Novas evidências de buracos negros de massa intermediária

Representação artística de vários buracos negros de massa intermediária se movendo nas proximidades de uma galáxia.
GABRIEL PÉREZ DÍAZ (IAC)

MADRID 30 maio (EUROPA PRESS) -

Quatro novos estudos lançaram nova luz sobre o mistério dos buracos negros de massa intermediária, "elos perdidos" na evolução dessas estruturas cósmicas.

No mundo dos buracos negros, há geralmente três categorias de tamanho: buracos negros de massa estelar (entre cinco e cinquenta vezes a massa do Sol), buracos negros supermassivos (entre milhões e bilhões de vezes a massa do Sol) e buracos negros de massa intermediária, com massas intermediárias.

A pesquisa foi conduzida por uma equipe do laboratório do Professor Associado de Física e Astronomia Karan Jani, que também é o diretor fundador da Iniciativa do Laboratório Lunar de Vanderbilt.

O artigo principal foi publicado no Astrophysical Journal Letters e reanalisou dados dos detectores do Observatório Interferométrico de Ondas Gravitacionais a Laser (LIGO).

Os pesquisadores descobriram que essas ondas correspondiam a fusões de buracos negros com massas superiores a 100 e 300 vezes a do Sol, tornando-as os eventos de ondas gravitacionais mais intensos já registrados na astronomia.

"Os buracos negros são os últimos fósseis cósmicos", disse Jani. "As massas de buracos negros descritas nessa nova análise têm sido altamente especulativas na astronomia.
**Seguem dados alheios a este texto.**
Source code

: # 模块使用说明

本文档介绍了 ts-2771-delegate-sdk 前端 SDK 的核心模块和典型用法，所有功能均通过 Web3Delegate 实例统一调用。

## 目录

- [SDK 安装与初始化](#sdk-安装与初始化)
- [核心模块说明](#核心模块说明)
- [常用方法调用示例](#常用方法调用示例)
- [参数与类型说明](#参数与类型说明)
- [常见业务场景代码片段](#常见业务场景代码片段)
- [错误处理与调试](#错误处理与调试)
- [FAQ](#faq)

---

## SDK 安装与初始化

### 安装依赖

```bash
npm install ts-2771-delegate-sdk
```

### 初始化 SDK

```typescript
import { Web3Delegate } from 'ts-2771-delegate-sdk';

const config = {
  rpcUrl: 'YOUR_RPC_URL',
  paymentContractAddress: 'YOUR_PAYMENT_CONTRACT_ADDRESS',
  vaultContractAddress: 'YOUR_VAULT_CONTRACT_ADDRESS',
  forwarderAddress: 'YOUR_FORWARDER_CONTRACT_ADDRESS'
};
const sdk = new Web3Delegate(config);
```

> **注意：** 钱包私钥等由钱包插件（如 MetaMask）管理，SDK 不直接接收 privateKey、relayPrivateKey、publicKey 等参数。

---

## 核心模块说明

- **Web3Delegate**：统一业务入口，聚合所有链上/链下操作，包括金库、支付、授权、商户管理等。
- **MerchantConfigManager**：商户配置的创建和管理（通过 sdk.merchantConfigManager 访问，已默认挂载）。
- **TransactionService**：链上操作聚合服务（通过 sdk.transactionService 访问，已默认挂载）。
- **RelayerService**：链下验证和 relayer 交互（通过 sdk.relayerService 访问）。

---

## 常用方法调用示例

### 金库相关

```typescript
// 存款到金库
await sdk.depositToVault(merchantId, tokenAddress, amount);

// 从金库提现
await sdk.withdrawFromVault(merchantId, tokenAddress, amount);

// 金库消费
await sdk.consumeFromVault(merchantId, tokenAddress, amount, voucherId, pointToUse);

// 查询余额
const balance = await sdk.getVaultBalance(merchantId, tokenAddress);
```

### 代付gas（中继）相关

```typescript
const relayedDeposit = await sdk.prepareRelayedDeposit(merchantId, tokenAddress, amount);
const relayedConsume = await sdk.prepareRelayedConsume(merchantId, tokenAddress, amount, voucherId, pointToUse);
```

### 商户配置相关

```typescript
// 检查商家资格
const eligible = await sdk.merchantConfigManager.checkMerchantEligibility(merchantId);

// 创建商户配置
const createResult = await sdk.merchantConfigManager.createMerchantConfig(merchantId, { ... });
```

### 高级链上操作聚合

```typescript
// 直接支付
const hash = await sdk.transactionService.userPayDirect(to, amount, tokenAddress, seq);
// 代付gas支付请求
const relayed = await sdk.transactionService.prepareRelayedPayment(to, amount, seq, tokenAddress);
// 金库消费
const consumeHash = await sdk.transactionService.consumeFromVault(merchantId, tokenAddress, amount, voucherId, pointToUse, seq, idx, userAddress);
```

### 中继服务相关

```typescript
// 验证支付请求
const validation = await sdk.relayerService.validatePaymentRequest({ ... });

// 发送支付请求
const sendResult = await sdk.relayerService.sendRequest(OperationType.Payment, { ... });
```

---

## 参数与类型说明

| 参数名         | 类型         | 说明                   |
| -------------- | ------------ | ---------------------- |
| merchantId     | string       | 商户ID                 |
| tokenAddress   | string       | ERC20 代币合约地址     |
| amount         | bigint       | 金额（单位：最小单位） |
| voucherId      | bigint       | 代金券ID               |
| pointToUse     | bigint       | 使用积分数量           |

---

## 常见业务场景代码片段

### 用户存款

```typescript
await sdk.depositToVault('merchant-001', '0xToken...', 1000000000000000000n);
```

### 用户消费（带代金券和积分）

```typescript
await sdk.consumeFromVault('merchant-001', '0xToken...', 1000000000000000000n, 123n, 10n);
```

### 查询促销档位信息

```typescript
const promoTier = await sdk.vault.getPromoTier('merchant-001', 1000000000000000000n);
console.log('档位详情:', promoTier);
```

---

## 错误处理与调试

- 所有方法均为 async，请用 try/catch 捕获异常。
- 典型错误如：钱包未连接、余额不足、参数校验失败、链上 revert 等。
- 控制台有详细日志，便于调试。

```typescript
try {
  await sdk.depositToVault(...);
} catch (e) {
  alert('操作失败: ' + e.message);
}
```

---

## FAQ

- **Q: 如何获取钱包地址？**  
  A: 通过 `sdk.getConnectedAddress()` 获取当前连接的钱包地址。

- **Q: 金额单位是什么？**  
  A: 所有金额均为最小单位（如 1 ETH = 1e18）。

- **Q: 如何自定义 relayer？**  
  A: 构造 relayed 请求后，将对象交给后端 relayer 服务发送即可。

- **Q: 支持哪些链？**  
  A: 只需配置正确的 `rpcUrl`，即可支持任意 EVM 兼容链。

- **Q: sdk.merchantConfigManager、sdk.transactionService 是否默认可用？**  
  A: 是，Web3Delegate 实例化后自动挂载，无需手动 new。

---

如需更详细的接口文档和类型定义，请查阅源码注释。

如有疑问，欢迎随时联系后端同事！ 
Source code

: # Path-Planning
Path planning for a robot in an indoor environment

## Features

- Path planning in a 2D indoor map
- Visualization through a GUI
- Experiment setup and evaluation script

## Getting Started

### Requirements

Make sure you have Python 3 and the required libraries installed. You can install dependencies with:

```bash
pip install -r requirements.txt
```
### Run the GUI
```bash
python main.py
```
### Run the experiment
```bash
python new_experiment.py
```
Essa nova população de buracos negros abre uma janela sem precedentes para as primeiras estrelas que iluminaram nosso universo." Os detectores terrestres, como o LIGO, capturam apenas uma fração de segundo da colisão final desses buracos negros leves de massa intermediária, o que dificulta a determinação de como o Universo os cria.

Dois estudos adicionais publicados no The Astrophysical Journal mostraram que o futuro observatório de ondas gravitacionais LISA pode rastrear esses buracos negros anos antes de eles se fundirem, lançando luz sobre sua origem, evolução e destino.

Detectar ondas gravitacionais de colisões de buracos negros requer extrema precisão, como tentar ouvir um alfinete cair durante um furacão.

Um quarto estudo, também publicado no The Astrophysical Journal, demonstra como os modelos de inteligência artificial garantem que os sinais desses buracos negros permaneçam intactos diante do ruído ambiente e do detector nos dados.